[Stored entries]

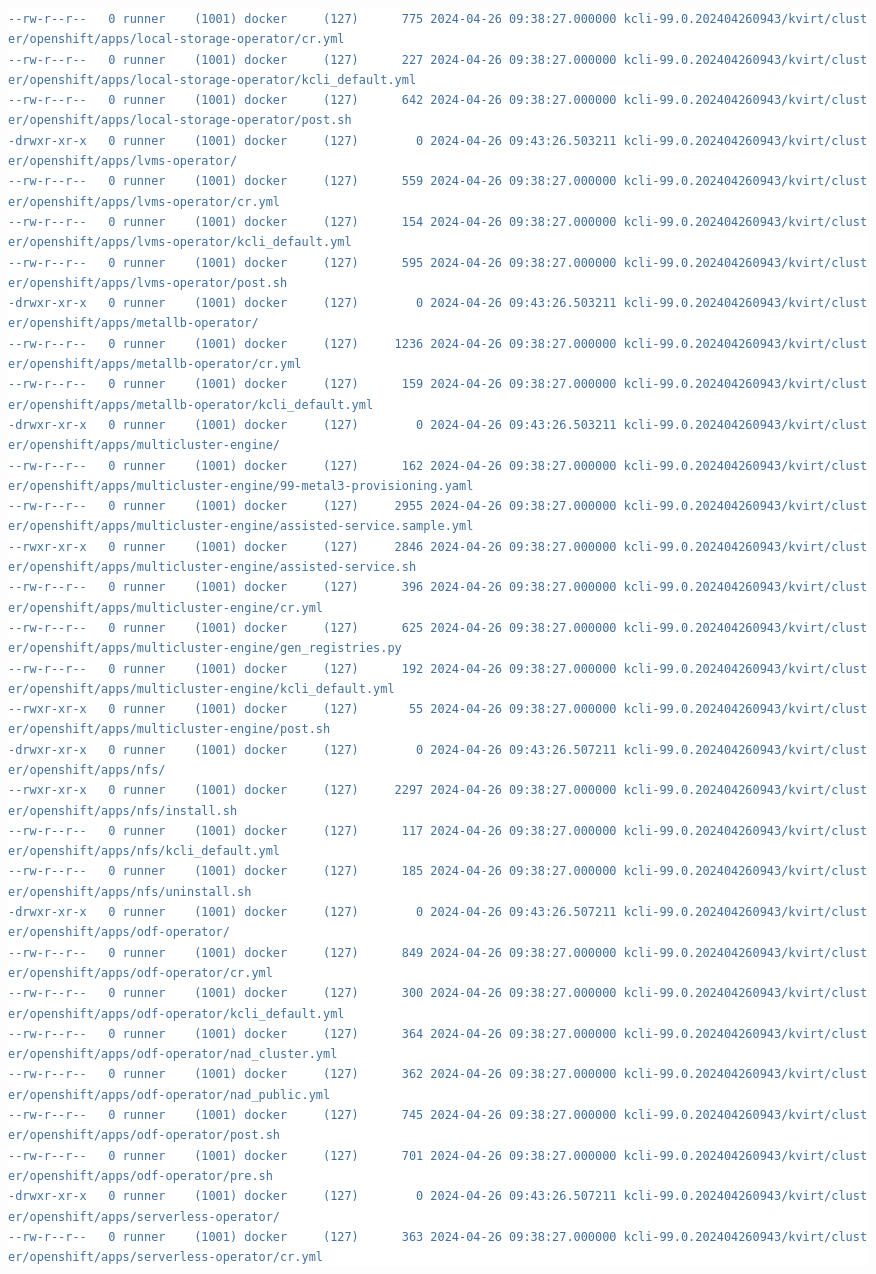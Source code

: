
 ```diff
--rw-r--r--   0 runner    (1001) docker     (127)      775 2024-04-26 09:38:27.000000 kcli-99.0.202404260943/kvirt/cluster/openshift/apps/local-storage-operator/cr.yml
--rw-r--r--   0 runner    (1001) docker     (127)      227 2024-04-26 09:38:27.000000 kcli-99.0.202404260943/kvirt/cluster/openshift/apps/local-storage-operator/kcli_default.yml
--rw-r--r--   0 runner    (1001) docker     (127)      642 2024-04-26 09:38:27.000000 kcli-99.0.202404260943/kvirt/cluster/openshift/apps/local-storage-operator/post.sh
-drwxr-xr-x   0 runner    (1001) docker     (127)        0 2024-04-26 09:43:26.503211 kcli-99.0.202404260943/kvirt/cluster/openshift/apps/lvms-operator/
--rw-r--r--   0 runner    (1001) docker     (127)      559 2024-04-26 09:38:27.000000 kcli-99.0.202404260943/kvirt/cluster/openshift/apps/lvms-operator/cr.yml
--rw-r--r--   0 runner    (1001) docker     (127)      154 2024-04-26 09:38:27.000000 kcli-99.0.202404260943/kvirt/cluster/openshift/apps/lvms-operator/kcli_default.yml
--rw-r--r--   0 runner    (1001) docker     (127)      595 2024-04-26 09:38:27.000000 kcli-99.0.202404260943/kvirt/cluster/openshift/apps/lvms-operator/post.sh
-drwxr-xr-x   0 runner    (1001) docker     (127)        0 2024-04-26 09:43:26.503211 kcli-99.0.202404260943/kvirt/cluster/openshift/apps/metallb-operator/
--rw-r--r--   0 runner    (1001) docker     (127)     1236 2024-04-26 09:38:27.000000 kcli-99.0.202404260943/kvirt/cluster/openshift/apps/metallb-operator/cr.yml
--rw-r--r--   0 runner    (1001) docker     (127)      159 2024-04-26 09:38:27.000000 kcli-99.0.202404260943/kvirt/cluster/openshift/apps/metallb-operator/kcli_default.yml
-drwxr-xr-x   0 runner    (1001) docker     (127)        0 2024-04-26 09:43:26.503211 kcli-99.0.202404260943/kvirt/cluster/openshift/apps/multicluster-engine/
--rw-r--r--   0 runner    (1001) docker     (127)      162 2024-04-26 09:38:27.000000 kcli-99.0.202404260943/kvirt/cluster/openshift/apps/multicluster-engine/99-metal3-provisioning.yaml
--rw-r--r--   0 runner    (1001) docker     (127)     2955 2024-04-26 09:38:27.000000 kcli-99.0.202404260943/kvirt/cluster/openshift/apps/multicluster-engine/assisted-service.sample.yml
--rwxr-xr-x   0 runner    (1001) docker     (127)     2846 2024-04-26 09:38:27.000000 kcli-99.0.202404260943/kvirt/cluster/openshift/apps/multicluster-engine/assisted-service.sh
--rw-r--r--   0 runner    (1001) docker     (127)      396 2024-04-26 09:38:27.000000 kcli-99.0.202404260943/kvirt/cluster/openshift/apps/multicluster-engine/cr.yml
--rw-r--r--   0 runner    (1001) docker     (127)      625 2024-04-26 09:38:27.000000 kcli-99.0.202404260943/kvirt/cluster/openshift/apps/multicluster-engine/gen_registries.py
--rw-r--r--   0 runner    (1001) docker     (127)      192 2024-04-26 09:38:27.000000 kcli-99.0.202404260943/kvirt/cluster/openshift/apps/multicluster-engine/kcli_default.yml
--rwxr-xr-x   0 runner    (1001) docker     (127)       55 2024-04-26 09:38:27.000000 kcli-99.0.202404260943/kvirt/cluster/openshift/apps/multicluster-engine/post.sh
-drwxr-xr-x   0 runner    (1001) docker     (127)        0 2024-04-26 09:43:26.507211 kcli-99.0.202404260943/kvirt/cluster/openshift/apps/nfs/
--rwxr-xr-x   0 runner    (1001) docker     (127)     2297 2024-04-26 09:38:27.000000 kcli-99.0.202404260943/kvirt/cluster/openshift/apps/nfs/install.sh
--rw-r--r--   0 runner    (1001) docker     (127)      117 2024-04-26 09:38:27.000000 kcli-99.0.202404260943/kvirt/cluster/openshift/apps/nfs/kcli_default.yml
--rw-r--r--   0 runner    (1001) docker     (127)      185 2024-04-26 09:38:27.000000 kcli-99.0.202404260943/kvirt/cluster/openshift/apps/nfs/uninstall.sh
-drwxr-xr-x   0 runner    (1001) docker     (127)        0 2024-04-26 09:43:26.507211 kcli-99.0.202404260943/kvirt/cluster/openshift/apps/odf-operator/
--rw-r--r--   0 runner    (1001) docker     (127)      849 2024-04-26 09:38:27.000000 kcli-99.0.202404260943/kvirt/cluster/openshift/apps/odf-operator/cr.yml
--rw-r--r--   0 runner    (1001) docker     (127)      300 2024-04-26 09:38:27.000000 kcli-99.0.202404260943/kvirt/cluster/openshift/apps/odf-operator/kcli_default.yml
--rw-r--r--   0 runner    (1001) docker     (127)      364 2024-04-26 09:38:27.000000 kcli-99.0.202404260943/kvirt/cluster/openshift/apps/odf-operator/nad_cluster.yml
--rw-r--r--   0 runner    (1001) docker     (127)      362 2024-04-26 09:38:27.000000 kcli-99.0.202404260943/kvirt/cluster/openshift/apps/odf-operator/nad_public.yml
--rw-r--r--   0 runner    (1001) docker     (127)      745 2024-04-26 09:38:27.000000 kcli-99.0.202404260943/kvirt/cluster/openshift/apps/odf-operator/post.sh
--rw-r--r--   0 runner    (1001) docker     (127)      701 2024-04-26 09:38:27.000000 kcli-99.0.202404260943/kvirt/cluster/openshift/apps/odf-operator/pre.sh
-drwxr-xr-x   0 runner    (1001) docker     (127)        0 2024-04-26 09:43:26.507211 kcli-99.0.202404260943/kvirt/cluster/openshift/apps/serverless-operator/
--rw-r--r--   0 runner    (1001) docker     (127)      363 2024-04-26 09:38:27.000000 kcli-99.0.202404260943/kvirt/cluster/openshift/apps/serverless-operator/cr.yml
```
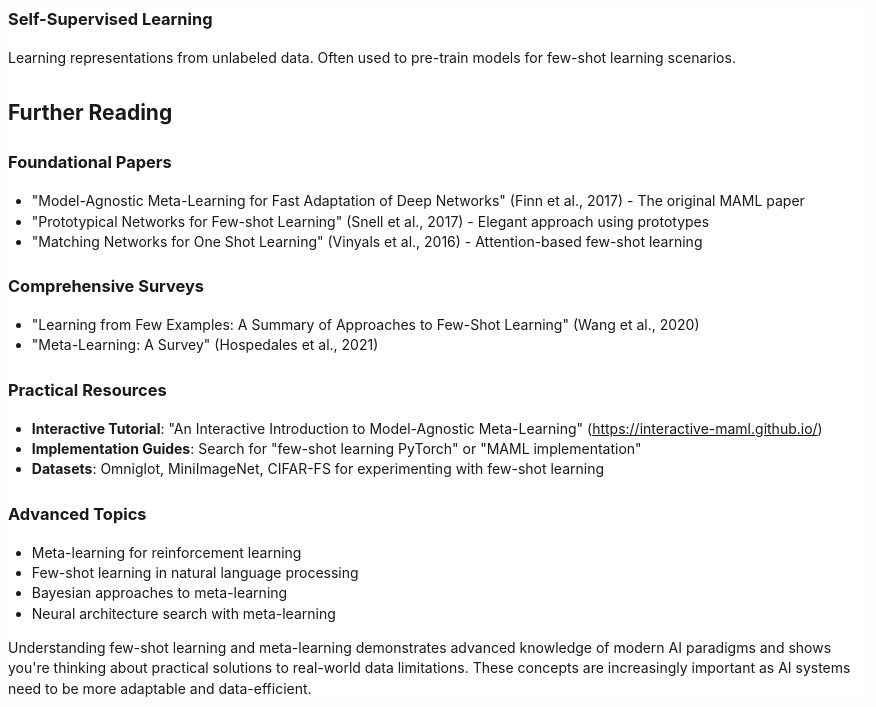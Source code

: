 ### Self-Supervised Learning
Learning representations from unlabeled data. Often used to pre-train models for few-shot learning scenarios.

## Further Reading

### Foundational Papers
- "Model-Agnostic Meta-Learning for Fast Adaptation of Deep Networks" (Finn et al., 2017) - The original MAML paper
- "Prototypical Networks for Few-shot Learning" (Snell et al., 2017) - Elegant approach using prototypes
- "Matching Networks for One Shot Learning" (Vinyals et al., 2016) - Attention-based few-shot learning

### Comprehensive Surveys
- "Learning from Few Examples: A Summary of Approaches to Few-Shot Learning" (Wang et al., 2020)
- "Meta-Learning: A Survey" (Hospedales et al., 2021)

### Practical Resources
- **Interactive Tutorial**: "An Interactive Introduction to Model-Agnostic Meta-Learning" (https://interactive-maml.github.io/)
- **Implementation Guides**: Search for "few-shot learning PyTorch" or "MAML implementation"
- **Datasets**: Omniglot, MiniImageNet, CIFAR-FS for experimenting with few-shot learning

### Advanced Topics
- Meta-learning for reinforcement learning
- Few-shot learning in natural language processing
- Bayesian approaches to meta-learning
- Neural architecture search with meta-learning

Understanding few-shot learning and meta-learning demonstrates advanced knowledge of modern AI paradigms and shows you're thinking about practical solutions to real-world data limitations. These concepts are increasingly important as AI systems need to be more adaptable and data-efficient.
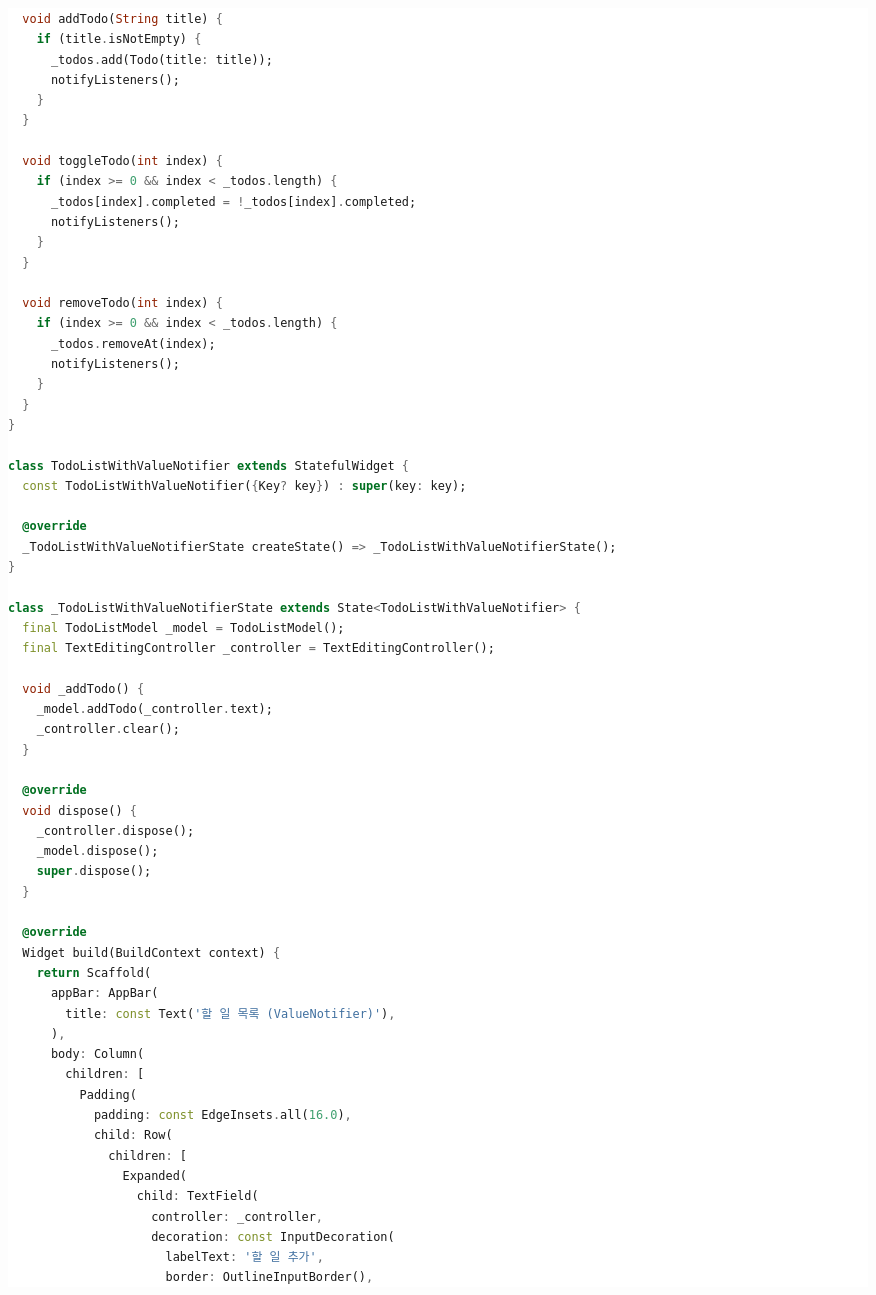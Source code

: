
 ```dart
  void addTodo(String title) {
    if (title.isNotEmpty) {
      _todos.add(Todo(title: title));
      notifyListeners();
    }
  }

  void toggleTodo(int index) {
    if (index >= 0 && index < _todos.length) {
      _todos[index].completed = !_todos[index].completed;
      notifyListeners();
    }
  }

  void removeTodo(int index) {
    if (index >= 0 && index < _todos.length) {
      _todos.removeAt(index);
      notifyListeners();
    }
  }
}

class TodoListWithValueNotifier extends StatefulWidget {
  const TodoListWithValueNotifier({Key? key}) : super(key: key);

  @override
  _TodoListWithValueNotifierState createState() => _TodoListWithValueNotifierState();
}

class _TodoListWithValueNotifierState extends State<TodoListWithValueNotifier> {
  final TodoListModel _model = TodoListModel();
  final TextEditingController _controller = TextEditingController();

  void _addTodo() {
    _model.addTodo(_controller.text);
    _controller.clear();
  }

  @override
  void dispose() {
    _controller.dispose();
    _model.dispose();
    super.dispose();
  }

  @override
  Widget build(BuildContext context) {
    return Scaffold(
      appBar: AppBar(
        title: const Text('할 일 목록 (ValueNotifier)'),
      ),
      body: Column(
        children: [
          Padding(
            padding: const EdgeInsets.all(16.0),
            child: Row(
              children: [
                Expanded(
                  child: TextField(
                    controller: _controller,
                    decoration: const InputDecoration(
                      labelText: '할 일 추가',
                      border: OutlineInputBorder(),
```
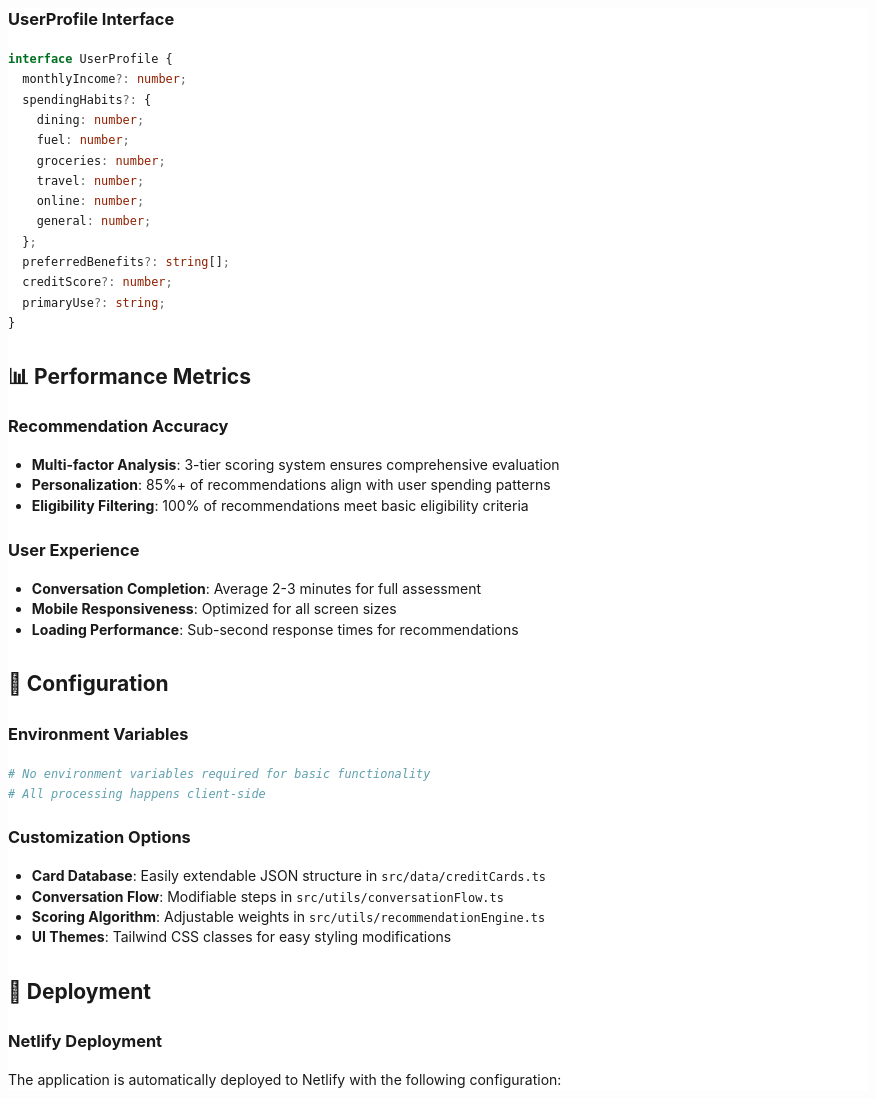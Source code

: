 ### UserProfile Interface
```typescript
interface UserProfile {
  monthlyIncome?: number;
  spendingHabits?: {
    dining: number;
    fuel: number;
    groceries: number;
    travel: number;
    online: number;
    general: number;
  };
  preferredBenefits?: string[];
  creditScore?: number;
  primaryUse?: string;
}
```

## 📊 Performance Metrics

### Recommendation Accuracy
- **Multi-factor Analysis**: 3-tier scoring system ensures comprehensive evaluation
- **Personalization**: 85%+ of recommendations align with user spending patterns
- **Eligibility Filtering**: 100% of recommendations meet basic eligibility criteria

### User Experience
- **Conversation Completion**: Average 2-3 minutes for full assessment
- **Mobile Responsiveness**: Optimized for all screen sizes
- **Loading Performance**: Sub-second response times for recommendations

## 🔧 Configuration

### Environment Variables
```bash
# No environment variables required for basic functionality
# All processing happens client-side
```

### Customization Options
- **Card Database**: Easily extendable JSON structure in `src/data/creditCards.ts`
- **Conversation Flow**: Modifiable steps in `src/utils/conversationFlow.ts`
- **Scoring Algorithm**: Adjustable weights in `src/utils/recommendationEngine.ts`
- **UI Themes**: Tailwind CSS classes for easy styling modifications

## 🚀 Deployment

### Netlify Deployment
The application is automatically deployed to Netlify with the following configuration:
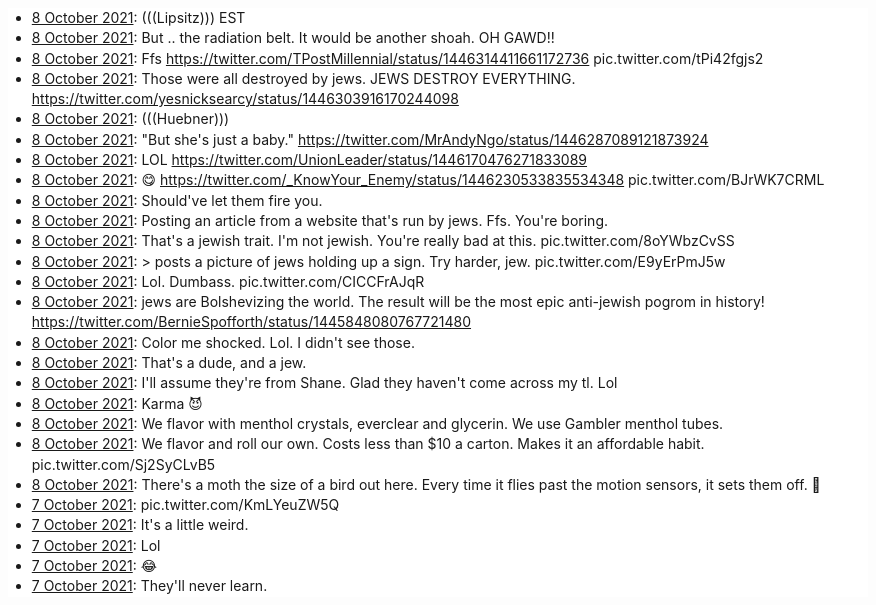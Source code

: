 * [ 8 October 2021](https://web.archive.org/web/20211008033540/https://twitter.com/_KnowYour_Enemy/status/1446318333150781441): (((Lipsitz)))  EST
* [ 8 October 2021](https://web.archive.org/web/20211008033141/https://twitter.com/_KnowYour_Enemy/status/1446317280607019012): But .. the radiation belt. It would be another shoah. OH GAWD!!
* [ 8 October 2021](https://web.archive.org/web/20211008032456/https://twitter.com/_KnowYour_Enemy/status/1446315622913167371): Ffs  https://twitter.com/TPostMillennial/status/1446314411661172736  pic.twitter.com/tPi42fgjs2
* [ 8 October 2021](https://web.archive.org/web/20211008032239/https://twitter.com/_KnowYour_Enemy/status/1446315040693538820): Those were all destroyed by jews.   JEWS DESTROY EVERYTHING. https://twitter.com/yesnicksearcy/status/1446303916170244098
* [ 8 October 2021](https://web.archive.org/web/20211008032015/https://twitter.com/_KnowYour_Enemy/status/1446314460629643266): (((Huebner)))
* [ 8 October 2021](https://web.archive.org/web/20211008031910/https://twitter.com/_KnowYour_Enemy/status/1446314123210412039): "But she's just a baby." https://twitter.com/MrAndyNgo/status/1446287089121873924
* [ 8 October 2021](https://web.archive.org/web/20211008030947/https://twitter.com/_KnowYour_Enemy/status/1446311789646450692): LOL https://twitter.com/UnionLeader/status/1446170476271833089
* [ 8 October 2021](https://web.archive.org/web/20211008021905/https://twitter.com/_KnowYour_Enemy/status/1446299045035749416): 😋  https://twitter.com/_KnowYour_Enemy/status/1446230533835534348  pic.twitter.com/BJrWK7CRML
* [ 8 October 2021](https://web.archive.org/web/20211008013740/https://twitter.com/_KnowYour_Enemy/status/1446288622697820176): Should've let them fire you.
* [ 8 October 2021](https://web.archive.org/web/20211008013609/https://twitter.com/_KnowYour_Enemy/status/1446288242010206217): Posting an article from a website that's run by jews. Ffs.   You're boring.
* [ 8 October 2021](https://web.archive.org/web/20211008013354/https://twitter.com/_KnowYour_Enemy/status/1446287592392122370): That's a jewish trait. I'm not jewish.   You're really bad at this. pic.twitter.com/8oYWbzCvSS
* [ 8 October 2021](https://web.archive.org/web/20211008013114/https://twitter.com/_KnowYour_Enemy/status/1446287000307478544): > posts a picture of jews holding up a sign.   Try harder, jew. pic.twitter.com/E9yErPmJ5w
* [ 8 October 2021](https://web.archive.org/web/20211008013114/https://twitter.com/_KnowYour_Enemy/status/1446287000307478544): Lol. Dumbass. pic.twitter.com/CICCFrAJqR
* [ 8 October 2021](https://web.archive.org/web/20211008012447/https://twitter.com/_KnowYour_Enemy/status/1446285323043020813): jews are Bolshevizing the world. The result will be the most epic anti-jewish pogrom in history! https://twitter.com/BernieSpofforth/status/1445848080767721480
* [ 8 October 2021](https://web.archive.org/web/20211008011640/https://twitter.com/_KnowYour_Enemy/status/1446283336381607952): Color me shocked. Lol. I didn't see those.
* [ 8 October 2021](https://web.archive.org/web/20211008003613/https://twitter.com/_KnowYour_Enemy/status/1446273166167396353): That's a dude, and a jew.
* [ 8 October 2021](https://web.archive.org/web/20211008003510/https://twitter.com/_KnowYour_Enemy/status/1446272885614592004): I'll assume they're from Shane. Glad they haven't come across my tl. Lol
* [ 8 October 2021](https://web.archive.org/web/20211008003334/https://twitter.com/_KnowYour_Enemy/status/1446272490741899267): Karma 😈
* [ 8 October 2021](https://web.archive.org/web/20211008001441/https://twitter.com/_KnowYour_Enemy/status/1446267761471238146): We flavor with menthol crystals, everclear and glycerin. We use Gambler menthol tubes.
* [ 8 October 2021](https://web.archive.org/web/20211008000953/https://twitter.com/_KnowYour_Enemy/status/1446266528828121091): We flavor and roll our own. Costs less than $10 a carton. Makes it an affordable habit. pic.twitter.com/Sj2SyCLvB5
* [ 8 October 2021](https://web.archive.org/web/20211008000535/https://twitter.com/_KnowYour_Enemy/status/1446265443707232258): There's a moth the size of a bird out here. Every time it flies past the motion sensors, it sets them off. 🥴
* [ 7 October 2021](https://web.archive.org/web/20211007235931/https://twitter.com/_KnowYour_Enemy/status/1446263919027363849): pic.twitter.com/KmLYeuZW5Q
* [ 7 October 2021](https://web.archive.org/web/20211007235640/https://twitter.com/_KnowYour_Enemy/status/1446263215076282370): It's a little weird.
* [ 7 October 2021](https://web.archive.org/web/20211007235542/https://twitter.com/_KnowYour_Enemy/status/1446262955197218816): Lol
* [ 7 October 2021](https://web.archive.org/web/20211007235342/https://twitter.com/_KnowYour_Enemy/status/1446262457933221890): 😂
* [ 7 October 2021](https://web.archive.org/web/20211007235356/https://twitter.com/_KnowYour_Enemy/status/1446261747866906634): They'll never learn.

Task item:
The reply is to be one number, the count of lines in the records above that contain "utils".

Completed exercise:
2